The same is true for vinyl records (I honestly didn’t expect their return). I grew up on these things and, sure, I thought the music was great, but I was that kid who was also happy to move beyond cassette tapes to marvel at the amazing clarity of the first publicly-available compact disc. I’ll never forget the first CD I played on my Sony Discman (Chicago’s Greatest Hits, if you were wondering). It was static free. We did it! I thought to myself … we finally created pure, crystal-clear music!
Then what happens? We start to miss the hiss. That crackle when the needle scratched the grooves on a record might have sounded kind of cool after all. And, beyond the noise, the overall warm and fuzzy tone of the music played from vinyl somehow couldn’t be repeated in a digital format. And we actually got a little lonesome for it. Today there’s a whole generation of hipsters who have no recollection of what it was like to grow up listening to vinyl and that crowd gets the warm fuzzies listening to music on a turntable! It’s universal.
This also happened to film, and you’ll probably know it when I point it out. I learned it when I landed one of my first jobs out of college as a writer-producer. It was the 90’s and the cool video guys in the video sector wanted to recreate the nostalgic, gritty, off-kilter value of film. HD wasn’t a thing yet. We all had standard definition TVs. Local broadcast affiliated stations still dominated airtime. That’s when my boss taught me about something I’d never noticed … film judder.
To make it overly simple: Film stock plays at 24 frames per second (fps). Video plays at 30 frames per second. To make the timing work, a few frames (the fourth or fifth, I think) of the film need to be repeated when converting 24 fps film to play in the 30 fps video world (your TV).

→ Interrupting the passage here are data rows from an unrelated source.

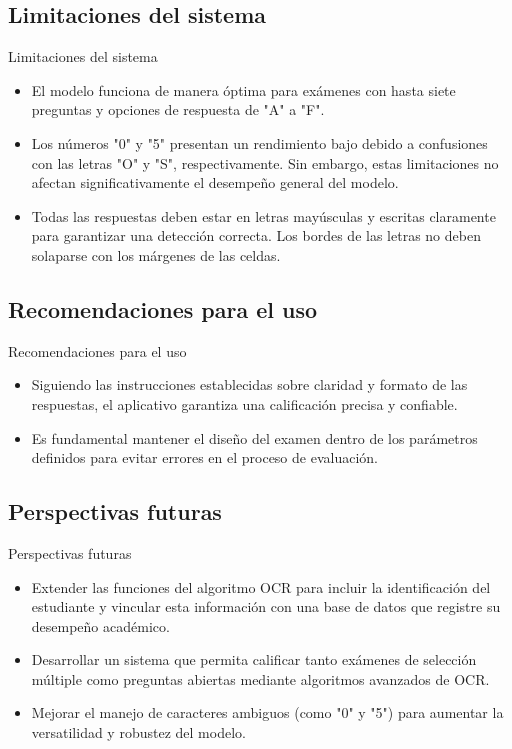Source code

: \documentclass{beamer}
\begin{document}
\subsection{Limitaciones del sistema}
\begin{frame}{Limitaciones del sistema}
    \begin{itemize}
    \item El modelo funciona de manera óptima para exámenes con hasta siete preguntas y opciones de respuesta de "A" a "F".
    \item Los números "0" y "5" presentan un rendimiento bajo debido a confusiones con las letras "O" y "S", respectivamente. Sin embargo, estas limitaciones no afectan significativamente el desempeño general del modelo.
    \item Todas las respuestas deben estar en letras mayúsculas y escritas claramente para garantizar una detección correcta. Los bordes de las letras no deben solaparse con los márgenes de las celdas.
    \end{itemize}
\end{frame}


\subsection{Recomendaciones para el uso}
\begin{frame}{Recomendaciones para el uso}
    \begin{itemize}
        \item Siguiendo las instrucciones establecidas sobre claridad y formato de las respuestas, el aplicativo garantiza una calificación precisa y confiable.
        \item Es fundamental mantener el diseño del examen dentro de los parámetros definidos para evitar errores en el proceso de evaluación.

    \end{itemize}
\end{frame}


\subsection{Perspectivas futuras}
\begin{frame}{Perspectivas futuras}
    \begin{itemize}
        \item Extender las funciones del algoritmo OCR para incluir la identificación del estudiante y vincular esta información con una base de datos que registre su desempeño académico.
        \item Desarrollar un sistema que permita calificar tanto exámenes de selección múltiple como preguntas abiertas mediante algoritmos avanzados de OCR.
        \item Mejorar el manejo de caracteres ambiguos (como "0" y "5") para aumentar la versatilidad y robustez del modelo.
    \end{itemize}
\end{frame}
\end{document}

Want to see it for yourself? Play a feature film (an old one like Gone with the Wind that you know was shot on film) then pause and move the film forward one frame at a time (VHS remotes used to always have this feature for some reason). Count as each frame moves to the next. Around the fourth or fifth frame, the repeated frame becomes obvious.
Here’s the funny part: We got used to it to the point that we liked it. When films were converted to VHS and we were watching at home, that film judder was happening all the time. Audiences couldn’t tell you what was going on precisely, but they associated the film judder with feature films and knew it was somehow different than the 30-frame video format they watched each day on the evening newscast. The strange artifact that by all means was a glitch became the cool, je ne sais quoi of film-to-video conversion.
So the video guys used a technique to replicate the artifact called judder. That’s right. They made fake film judder. I remember when we used the effect for a jewelry store commercial. It was completely fake. We could have shot the commercial at 30-frames-per-second … we just didn’t. We made the video camera record at 24 frames per second so that, when it was converted, it looked more film-like … more cinematic, if you will. And it worked.
So let’s add this all up. Technology worked around the static of radio and we wanted it back. Computers were able to remove the fuzzy sound of a vinyl record only to see that audiences wanted that back, too. Then video could be recorded in perfect sync with our televisions, but videographers replicated an artifact of film because that was nostalgic. So this begs the question: Is video-call latency the static-vinyl-record-film-judder of our time?
And the bigger question: Do artifacts like static, judder and latency make us feel more connected to the content? More analog? More human?